* Required work *
Every line holding the word "SignedBeaconBlock" should be copied from the material.
+ + + + +
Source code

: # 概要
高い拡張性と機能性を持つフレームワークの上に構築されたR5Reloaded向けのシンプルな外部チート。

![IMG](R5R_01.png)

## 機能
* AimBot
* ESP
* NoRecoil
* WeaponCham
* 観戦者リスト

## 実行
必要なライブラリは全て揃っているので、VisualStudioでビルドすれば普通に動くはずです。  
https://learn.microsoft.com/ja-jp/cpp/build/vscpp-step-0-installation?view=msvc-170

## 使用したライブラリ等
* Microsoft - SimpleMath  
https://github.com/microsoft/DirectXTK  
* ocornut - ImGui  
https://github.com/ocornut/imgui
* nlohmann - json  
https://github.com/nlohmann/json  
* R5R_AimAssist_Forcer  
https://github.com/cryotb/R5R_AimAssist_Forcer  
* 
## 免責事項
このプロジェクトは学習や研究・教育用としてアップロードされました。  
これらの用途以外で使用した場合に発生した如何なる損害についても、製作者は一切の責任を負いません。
+ + + + +
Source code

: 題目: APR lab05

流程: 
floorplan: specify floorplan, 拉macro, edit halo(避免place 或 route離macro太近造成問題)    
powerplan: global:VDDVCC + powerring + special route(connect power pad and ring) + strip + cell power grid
+ + + + +
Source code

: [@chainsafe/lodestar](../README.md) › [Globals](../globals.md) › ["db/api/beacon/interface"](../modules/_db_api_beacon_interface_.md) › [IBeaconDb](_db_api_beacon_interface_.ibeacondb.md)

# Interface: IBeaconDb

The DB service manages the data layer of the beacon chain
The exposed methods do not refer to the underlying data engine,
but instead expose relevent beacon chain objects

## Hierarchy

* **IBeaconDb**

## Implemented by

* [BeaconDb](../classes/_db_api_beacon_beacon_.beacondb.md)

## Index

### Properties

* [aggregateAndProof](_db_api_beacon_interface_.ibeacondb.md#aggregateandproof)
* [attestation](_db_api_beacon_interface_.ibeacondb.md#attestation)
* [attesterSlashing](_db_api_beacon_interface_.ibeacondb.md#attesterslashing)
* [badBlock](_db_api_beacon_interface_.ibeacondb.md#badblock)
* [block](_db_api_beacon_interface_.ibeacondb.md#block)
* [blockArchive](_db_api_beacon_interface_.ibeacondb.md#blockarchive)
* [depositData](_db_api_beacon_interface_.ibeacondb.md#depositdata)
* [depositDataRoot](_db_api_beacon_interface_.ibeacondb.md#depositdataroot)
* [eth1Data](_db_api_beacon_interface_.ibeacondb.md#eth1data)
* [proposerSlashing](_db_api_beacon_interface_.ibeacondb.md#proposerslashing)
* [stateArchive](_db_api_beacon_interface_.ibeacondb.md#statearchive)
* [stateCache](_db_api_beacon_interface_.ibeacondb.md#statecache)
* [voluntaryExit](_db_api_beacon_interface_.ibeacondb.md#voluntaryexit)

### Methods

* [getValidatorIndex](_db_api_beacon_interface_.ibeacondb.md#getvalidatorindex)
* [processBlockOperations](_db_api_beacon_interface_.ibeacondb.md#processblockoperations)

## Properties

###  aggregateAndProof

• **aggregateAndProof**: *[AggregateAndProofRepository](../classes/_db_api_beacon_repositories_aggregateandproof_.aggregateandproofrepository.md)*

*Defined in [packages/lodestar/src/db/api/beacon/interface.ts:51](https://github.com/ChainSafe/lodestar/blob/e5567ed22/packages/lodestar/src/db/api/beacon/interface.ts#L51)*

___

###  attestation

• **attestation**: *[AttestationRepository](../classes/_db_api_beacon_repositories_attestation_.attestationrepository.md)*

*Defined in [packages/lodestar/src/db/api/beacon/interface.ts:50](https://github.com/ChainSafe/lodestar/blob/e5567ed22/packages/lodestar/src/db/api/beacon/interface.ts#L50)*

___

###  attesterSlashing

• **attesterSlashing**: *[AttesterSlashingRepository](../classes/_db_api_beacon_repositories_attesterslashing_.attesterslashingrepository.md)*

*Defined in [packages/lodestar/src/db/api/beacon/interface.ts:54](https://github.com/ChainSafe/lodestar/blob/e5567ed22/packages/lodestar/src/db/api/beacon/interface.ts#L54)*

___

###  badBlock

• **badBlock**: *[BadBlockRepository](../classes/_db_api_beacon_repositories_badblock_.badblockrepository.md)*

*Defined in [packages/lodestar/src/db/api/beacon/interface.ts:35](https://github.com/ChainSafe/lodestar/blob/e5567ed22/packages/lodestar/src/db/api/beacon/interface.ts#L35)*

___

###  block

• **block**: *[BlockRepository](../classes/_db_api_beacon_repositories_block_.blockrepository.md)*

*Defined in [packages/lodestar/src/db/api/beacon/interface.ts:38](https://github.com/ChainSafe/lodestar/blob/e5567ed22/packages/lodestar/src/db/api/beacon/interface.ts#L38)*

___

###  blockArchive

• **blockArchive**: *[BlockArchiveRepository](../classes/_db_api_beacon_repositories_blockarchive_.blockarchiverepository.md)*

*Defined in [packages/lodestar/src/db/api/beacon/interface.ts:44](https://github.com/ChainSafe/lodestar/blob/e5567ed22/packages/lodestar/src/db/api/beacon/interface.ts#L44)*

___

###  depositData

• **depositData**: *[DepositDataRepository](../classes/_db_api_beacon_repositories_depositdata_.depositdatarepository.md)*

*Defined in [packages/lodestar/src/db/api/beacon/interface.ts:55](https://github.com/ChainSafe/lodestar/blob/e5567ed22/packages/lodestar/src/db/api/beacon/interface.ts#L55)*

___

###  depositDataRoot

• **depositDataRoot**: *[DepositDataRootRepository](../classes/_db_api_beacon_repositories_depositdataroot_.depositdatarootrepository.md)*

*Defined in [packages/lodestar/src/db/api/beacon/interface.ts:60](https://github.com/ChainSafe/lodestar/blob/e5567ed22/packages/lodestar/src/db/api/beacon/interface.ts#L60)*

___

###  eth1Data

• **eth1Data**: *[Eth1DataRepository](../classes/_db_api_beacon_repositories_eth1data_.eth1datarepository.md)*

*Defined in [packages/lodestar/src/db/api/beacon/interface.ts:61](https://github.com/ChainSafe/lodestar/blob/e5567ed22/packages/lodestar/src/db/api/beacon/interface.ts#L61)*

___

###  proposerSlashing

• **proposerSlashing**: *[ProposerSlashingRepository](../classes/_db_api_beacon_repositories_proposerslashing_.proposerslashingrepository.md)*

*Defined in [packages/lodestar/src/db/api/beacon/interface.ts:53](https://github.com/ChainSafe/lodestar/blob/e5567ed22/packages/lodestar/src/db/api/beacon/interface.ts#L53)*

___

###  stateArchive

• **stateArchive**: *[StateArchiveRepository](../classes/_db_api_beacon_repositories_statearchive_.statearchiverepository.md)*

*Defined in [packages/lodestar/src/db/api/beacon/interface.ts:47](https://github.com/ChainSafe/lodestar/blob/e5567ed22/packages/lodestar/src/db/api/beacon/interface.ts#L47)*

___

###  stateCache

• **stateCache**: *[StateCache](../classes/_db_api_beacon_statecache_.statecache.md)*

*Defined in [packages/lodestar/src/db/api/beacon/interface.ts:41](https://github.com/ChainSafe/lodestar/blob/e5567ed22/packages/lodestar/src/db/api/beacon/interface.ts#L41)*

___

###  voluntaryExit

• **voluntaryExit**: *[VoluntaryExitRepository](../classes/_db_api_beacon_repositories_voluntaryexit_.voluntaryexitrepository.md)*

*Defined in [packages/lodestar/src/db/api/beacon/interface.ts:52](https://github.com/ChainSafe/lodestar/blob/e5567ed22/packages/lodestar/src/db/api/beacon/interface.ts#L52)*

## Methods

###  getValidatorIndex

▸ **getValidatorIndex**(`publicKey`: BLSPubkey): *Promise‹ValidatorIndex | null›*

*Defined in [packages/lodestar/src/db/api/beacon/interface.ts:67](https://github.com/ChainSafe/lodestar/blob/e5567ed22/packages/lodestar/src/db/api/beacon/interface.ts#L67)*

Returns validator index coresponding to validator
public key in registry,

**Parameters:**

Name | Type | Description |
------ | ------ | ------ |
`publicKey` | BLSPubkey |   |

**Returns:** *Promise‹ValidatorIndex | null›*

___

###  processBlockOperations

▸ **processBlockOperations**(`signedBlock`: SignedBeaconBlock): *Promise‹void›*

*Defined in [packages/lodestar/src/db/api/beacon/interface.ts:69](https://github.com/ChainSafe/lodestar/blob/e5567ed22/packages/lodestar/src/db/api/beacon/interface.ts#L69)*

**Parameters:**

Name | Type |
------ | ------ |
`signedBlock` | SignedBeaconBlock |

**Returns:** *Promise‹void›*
+ + + + +
* Reply *
▸ **processBlockOperations**(`signedBlock`: SignedBeaconBlock): *Promise‹void›*
`signedBlock` | SignedBeaconBlock |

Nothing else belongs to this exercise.